(Beginning of Data extracts)
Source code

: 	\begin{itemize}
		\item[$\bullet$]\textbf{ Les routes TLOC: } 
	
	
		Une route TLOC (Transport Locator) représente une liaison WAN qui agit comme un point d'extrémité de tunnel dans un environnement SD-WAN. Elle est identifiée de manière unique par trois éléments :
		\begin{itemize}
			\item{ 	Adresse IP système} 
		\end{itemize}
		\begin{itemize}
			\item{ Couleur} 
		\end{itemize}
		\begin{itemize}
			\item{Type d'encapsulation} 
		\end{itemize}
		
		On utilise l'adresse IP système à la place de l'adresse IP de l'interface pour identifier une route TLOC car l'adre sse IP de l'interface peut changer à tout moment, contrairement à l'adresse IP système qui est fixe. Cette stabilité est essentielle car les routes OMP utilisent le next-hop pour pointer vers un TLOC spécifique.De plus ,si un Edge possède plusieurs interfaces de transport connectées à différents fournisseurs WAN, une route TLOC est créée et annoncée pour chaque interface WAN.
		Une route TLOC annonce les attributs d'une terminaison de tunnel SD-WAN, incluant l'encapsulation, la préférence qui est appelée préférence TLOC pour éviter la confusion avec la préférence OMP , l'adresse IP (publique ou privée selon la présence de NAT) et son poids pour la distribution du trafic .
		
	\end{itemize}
(End of Data extracts)
Problem to work on :: Above are the records; copy each line from them that includes the string "TLOC".

Finished exercise ::
		\item[$\bullet$]\textbf{ Les routes TLOC: } 
		Une route TLOC (Transport Locator) représente une liaison WAN qui agit comme un point d'extrémité de tunnel dans un environnement SD-WAN. Elle est identifiée de manière unique par trois éléments :
		On utilise l'adresse IP système à la place de l'adresse IP de l'interface pour identifier une route TLOC car l'adre sse IP de l'interface peut changer à tout moment, contrairement à l'adresse IP système qui est fixe. Cette stabilité est essentielle car les routes OMP utilisent le next-hop pour pointer vers un TLOC spécifique.De plus ,si un Edge possède plusieurs interfaces de transport connectées à différents fournisseurs WAN, une route TLOC est créée et annoncée pour chaque interface WAN.
		Une route TLOC annonce les attributs d'une terminaison de tunnel SD-WAN, incluant l'encapsulation, la préférence qui est appelée préférence TLOC pour éviter la confusion avec la préférence OMP , l'adresse IP (publique ou privée selon la présence de NAT) et son poids pour la distribution du trafic .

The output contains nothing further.